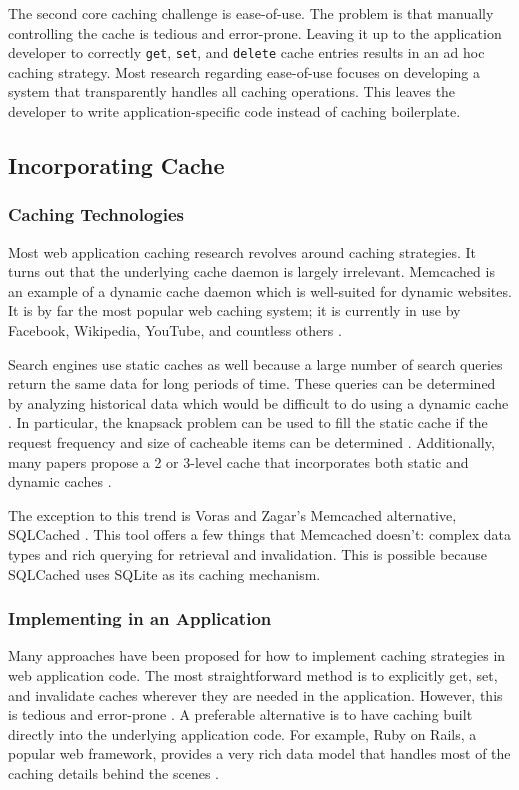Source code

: \documentclass[12pt]{ucthesis}
\begin{document}
The second core caching challenge is ease-of-use.
The problem is that manually controlling the cache is tedious and error-prone.
Leaving it up to the application developer to correctly {\tt get}, {\tt set}, and {\tt delete} cache entries results in an ad hoc caching strategy.
Most research regarding ease-of-use focuses on developing a system that transparently handles all caching operations.
This leaves the developer to write application-specific code instead of caching boilerplate.

\subsection{Incorporating Cache}
\subsubsection{Caching Technologies}
Most web application caching research revolves around caching strategies.
It turns out that the underlying cache daemon is largely irrelevant.
\textsf{Memcached} is an example of a dynamic cache daemon which is well-suited for dynamic websites.
It is by far the most popular web caching system; it is currently in use by \textsf{Facebook}, \textsf{Wikipedia}, \textsf{YouTube}, and countless others \cite{memcachedDotOrg}.

Search engines use static caches as well because a large number of search queries return the same data for long periods of time.
These queries can be determined by analyzing historical data which would be difficult to do using a dynamic cache \cite{designTradeOffsSearchEngine}.
In particular, the knapsack problem can be used to fill the static cache if the request frequency and size of cacheable items can be determined \cite{designTradeOffsSearchEngine}.
Additionally, many papers propose a 2 or 3-level cache that incorporates both static and dynamic caches \cite{cacheAdmissionPolicies, designTradeOffsSearchEngine}.

The exception to this trend is Voras and Zagar's \textsf{Memcached} alternative, SQLCached \cite{sqlCached}.
This tool offers a few things that \textsf{Memcached} doesn't: complex data types and rich querying for retrieval and invalidation.
This is possible because SQLCached uses SQLite as its caching mechanism.

\subsubsection{Implementing in an Application}
Many approaches have been proposed for how to implement caching strategies in web application code.
The most straightforward method is to explicitly get, set, and invalidate caches wherever they are needed in the application.
However, this is tedious and error-prone \cite{keyBasedCacheExpiration, triggerBasedORM}.
A preferable alternative is to have caching built directly into the underlying application code.
For example, Ruby on Rails, a popular web framework, provides a very rich data model that handles most of the caching details behind the scenes \cite{keyBasedCacheExpiration}.
\end{document}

- [Work task] Your task is to return each line of the data above that contains the string "daemon".

- [Answer]
It turns out that the underlying cache daemon is largely irrelevant.
\textsf{Memcached} is an example of a dynamic cache daemon which is well-suited for dynamic websites.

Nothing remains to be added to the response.